A beat of silence. “I know the feeling.”
“Gets lonely,” she’d said, tone easy as she wrote a line of dialogue. “But I’m used to it.”
“Want to get unused to it?”
She’d eyed him then, the boy who could have come from anywhere with his curious mangled accent. English vowels, French rolls, and the too fluid Australian
rhythm. Born in Melbourne and raised all over. She could get used to his presence tangling up her insides. Too used to it.
He gazed back, raising a curious brow. “I could use a friend,” he murmured. “And I think you’re cool.”
“Don’t you move around a lot?”
“Until now. I’m done with that. My mum seems happy here.”
“Because if I get used to company,” she said, “I’ll stop knowing how to cope
with being alone.”
“Sounds like a good thing.”
“Only if I don’t end up alone again.”
He’d turned back to their script with a tiny smile. “Guess I’d better stay.”
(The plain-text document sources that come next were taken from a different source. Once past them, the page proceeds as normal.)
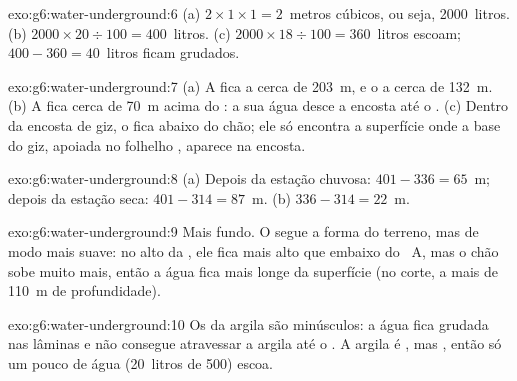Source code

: \begin{solution}{exo:g6:water-underground:6}
(a) $2 \times 1 \times 1 = 2$~metros cúbicos, ou seja, 2000~litros.
(b) $2000 \times 20 \div 100 = 400$~litros. (c) $2000 \times 18 \div 100 =
360$~litros escoam; $400 - 360 = 40$~litros ficam grudados.
\end{solution}

\begin{solution}{exo:g6:water-underground:7}
(a) A  fica a cerca de 203~m, e o  a cerca de 132~m. (b) A 
fica cerca de 70~m acima do : a sua água desce a encosta até o .
(c) Dentro da encosta de giz, o  fica abaixo do chão; ele só
encontra a superfície onde a base do giz, apoiada no folhelho ,
aparece na encosta.
\end{solution}

\begin{solution}{exo:g6:water-underground:8}
(a) Depois da estação chuvosa: $401 - 336 = 65$~m; depois da estação seca:
$401 - 314 = 87$~m. (b) $336 - 314 = 22$~m.
\end{solution}

\begin{solution}{exo:g6:water-underground:9}
Mais fundo. O  segue a forma do terreno, mas de modo mais
suave: no alto da , ele fica mais alto que embaixo do ~A, mas o
chão sobe muito mais, então a água fica mais longe da superfície (no corte,
a mais de 110~m de profundidade).
\end{solution}

\begin{solution}{exo:g6:water-underground:10}
Os  da argila são minúsculos: a água fica grudada nas lâminas e não
consegue atravessar a argila até o . A argila é , mas
, então só um pouco de água (20~litros de 500) escoa.
\end{solution}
Seven months later, Jed was living up to his promise and Dee had abandoned the rules of friendship by falling head, heart, and soul in love with him. Purely platonic, she told her parents, even as the thought of him stripped her of
appetite and sleep. They studied, talked, and watched indie films together. So many films, because she’d declared she wanted to be a screenwriter and he’d declared her dream wouldn’t fade from lack of inspiration. He cared like that. Made her feel important, made her laugh, and—unlike her girlfriends—wordlessly accepted her offbeat outfits. Sometimes, though, he’d look a little too long.
Friendship
didn’t have a place in those looks, she was sure.
But just not sure enough.
Jed had spread his hands over the sketches, head lowered. “Don’t they know we’re only friends?”
Only
. Her stomach plummeted. Feigning ease, she answered, “Some people don’t think boys can be just friends with girls.”
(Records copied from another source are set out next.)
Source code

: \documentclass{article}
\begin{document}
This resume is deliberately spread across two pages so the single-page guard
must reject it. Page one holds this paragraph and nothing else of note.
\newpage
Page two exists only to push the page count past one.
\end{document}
There was a moment where neither seemed to breathe. Then he half-turned towards her, gaze finding her
lips.
Softly, she pushed, “Can you, Jed?”
Without answering, he backed away from the bench and started lugging out sandwich ingredients. She suspected it was an excuse to stand with his back to her, head deep in the fridge. Whatever the reason, it stung like a blistering rejection.
“I should go, shouldn’t I?” Dee kept the heartbreak from her voice. Secretly longing for her best friend had made
rope of her ribs, and it knotted now, a painful tightening.
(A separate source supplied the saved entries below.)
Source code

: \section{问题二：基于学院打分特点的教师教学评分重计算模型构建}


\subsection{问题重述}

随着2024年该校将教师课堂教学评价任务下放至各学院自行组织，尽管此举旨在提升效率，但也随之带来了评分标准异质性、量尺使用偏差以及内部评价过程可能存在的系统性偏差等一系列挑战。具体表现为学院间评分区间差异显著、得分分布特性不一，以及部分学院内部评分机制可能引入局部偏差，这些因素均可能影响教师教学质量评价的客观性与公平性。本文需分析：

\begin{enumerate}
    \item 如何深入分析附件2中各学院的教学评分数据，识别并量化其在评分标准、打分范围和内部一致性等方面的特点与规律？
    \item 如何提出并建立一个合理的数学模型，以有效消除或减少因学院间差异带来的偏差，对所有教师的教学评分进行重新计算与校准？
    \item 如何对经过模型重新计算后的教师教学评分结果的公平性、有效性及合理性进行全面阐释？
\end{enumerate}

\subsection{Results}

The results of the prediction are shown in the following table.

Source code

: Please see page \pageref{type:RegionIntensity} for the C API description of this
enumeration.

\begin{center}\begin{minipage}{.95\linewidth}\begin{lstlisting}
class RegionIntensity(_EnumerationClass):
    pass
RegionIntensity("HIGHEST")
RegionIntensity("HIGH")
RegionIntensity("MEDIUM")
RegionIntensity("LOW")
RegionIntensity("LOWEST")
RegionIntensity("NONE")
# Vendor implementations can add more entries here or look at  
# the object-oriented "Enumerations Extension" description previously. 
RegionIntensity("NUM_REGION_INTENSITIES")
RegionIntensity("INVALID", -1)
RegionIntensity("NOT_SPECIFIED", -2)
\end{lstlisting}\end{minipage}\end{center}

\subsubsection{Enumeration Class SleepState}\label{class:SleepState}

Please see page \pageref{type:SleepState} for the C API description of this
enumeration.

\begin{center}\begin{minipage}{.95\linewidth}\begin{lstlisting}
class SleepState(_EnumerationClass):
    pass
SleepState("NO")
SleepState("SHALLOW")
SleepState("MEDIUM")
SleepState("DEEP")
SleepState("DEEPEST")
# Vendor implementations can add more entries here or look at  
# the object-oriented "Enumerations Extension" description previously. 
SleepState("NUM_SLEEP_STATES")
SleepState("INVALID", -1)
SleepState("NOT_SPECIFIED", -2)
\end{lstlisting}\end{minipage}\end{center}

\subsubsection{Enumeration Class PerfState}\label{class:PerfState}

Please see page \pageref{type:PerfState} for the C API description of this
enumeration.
“No.” He remained partially in the fridge.
“You sure?”
“Stay.”
“Because you’re not looking at me. And you’ve only pulled out enough bread for one sandwich.”
“It’s for you.”
“The issue of eye contact remains.”
“I can’t find the pickles.”
Dee was crazy about pickles. “Well if you can’t find them, I’m definitely leaving.”
He slid
her an amused glance as he withdrew the jar. Then he started assembling, silent and unreadable. Not a rejection then. Sensing a chance, Dee sat up on the bench beside him, trying and failing to tug her skirt down to a modest length. As she tugged, his gaze snagged on her legs, his hand stilling in the bread bag. Not slender legs, in keeping with the rest of her, but the look on his face didn’t hint
at judgment. The pinch of his cheeks was more…desperate.
When he reached behind her for the cheese, his hip pushed against her knee. It stayed there.
They weren’t touchy-feely friends. Always a gap between them, no heads on shoulders or hugs goodbye. Touch mattered, meant something. Right now, it cupped her hope.
“It doesn’t matter what everyone thinks,” she said, holding courage by the scruff
of its neck. “All that matters is that you and I think the same thing.”
“Dee.” Jed cut the cheese too thick. “You’re the only real friend I have here.”
“I know.”
The knife paused and Dee noticed his hand was shaking. “And I don’t make friends lightly. Or easily. Not anymore.”